Oh, and an ad-delivery mechanism. Ask Alexa to set a timer, and sometimes she'll rebut with "while you wait why not try Amazon Music!" It's absolutely infuriating.
I emailed jeff@amazon.com (VIP support team) and they confirmed it could not be disabled by normal means. They disabled it on their end but then had to do it again when somehow it got unset.
The "start with the customer and work backward" mantra that used to be strong in the company is now completely ignored for Alexa it seems. The first domino has fallen. I suspect we'll see many more fall as a result.
I have never heard anything like an ad on my Echo. If I ask it to set a timer, it does, and then sounds the alarm x minutes later. Nothing else. If the kids ask it to play a song, it plays that song. If they ask it for an animal fact, they get one. Nothing else. Did I toggle something at setup?
She will sometimes tell you about features related to whatever you asked of her--and sometimes those are paid things she's talking about. For example, playing songs at the tier that comes with Prime and she might talk about Amazon Music.
With all due respect, it’s a microphone connected to the internet that you are meant to install in your home. How are you surprised to see it used as a surveillance device?
no no no, you should not expect people to behave badly.
I agree with the sentiment that it is a crying shame this technology could be used to help people for whom keyboards become complicated but instead it's used to trick them.
> no no no, you should not expect people to behave badly
Should you not?
There’s a bit of a spectrum of that. On one end of the spectrum, we all leave our front doors unlocked and our car keys in our parked cars in case someone is stranded and needs to borrow our car. Most of us don’t do that, but that’s what a truly high trust society looks like.

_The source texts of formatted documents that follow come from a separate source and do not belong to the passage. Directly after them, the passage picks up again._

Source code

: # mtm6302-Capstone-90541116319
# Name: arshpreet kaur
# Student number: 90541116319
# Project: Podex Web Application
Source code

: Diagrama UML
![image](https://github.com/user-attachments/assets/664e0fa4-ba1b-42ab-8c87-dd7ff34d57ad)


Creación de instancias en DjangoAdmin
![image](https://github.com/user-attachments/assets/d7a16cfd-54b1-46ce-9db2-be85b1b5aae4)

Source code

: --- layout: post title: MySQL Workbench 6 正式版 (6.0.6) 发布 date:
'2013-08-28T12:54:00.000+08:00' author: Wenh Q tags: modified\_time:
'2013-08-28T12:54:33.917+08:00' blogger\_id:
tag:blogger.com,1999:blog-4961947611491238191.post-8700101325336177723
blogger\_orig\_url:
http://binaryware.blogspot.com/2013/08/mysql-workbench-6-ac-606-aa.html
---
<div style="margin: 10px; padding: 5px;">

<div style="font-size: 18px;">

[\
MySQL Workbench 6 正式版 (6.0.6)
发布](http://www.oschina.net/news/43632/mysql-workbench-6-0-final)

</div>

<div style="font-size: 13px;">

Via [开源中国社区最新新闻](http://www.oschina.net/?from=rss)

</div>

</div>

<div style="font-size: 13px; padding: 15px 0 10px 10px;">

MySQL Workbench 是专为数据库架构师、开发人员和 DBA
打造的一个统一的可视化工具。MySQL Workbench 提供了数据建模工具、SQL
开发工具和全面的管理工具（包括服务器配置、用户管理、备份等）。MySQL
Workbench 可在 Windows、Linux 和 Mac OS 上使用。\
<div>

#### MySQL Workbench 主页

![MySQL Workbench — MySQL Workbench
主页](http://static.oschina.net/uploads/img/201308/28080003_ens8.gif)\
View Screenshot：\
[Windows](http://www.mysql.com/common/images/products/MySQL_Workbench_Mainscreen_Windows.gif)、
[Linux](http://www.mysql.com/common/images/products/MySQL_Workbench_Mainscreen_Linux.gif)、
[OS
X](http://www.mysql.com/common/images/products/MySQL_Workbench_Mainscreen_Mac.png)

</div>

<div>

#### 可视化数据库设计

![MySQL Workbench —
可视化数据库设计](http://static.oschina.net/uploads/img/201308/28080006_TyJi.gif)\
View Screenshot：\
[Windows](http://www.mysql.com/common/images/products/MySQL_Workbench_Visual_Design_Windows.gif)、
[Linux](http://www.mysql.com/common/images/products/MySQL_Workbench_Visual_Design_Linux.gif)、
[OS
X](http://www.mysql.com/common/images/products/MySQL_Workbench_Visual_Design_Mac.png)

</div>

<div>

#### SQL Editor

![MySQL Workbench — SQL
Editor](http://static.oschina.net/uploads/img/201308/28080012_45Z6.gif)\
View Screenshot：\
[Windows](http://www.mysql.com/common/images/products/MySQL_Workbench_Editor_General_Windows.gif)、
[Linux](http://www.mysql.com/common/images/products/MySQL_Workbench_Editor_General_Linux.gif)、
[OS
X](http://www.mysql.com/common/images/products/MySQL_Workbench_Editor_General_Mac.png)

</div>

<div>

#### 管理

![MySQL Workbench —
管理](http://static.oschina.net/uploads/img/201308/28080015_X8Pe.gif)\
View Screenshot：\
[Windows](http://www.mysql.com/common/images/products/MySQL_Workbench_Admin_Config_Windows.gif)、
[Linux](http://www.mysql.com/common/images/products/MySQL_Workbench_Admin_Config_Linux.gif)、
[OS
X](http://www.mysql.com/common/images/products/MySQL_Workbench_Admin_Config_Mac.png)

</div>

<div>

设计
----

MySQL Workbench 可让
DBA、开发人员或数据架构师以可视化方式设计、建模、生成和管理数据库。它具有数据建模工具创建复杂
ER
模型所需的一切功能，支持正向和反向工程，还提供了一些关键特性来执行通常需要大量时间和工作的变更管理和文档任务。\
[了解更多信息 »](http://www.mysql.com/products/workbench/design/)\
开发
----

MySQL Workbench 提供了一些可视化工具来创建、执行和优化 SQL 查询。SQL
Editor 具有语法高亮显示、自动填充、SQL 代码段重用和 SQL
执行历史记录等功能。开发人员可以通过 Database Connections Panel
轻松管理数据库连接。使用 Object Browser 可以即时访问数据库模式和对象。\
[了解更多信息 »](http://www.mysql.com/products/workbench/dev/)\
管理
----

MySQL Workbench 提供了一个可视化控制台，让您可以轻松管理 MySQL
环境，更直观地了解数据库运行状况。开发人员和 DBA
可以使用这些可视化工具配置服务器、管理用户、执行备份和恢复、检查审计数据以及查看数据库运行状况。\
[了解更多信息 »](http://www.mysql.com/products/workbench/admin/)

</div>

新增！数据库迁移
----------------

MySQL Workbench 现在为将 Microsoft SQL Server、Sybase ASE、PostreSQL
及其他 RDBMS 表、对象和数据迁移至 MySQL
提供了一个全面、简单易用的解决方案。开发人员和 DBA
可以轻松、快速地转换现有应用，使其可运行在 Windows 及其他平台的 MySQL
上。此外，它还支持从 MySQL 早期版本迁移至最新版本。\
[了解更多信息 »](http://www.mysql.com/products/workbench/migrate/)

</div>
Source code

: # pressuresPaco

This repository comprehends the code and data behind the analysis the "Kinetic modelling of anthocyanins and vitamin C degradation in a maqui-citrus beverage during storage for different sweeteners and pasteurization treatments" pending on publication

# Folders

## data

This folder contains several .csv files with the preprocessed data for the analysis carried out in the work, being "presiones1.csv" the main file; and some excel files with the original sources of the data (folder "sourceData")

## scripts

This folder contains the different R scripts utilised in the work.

I think it’s prudent to expect any large tech company to violate our privacy to exactly the degree they are physically capable of. It doesn’t mean we should morally approve of them living down to our low expectations of them, any more than we should morally approve of burglars and car thieves exploiting the naivety of people who think they don’t need to lock up their homes and vehicles.
And yes, it is a crying shame that we live in a low-trust world.
>no no no, you should not expect people to behave badly
you should not excuse people behaving badly because it is to be expected.
if you want to be able to protect against people behaving badly you should learn to expect it of them, expectation of bad behavior enables preparation.